→ **Dataset items**
————

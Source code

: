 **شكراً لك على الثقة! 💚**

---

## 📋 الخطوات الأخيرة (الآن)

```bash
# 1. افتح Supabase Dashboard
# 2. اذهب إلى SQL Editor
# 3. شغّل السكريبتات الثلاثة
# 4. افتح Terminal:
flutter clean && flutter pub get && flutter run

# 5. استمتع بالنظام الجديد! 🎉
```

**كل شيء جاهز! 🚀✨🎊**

————

→ **WHAT THE TASK ASKS**
Copy out every entry, keeping each line exactly as it is.

→ **EXERCISE SOLUTION**
Source code

: **شكراً لك على الثقة! 💚**

---

## 📋 الخطوات الأخيرة (الآن)

```bash
# 1. افتح Supabase Dashboard
# 2. اذهب إلى SQL Editor
# 3. شغّل السكريبتات الثلاثة
# 4. افتح Terminal:
flutter clean && flutter pub get && flutter run

# 5. استمتع بالنظام الجديد! 🎉
```

**كل شيء جاهز! 🚀✨🎊**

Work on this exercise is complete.